* Supplied records:
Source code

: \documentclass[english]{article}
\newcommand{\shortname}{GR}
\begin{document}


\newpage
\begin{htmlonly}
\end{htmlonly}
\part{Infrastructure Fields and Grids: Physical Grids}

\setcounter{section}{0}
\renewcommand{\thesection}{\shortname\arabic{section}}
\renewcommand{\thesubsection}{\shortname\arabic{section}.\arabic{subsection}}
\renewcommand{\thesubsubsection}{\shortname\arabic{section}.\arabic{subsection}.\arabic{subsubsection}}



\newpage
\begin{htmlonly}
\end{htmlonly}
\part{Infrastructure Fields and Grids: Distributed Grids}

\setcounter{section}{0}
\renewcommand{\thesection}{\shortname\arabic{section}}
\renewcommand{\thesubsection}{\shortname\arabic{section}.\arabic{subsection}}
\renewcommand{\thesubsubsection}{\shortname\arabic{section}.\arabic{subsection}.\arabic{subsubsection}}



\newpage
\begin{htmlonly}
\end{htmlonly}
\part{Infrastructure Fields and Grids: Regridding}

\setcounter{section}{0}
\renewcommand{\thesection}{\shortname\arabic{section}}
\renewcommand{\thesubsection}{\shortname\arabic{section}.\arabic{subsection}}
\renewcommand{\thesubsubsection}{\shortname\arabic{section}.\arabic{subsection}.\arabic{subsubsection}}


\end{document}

* What to do:
Using the records above, gather all lines where the string "Infrastructure" is present.

* Result for this exercise:
\part{Infrastructure Fields and Grids: Physical Grids}
\part{Infrastructure Fields and Grids: Distributed Grids}
\part{Infrastructure Fields and Grids: Regridding}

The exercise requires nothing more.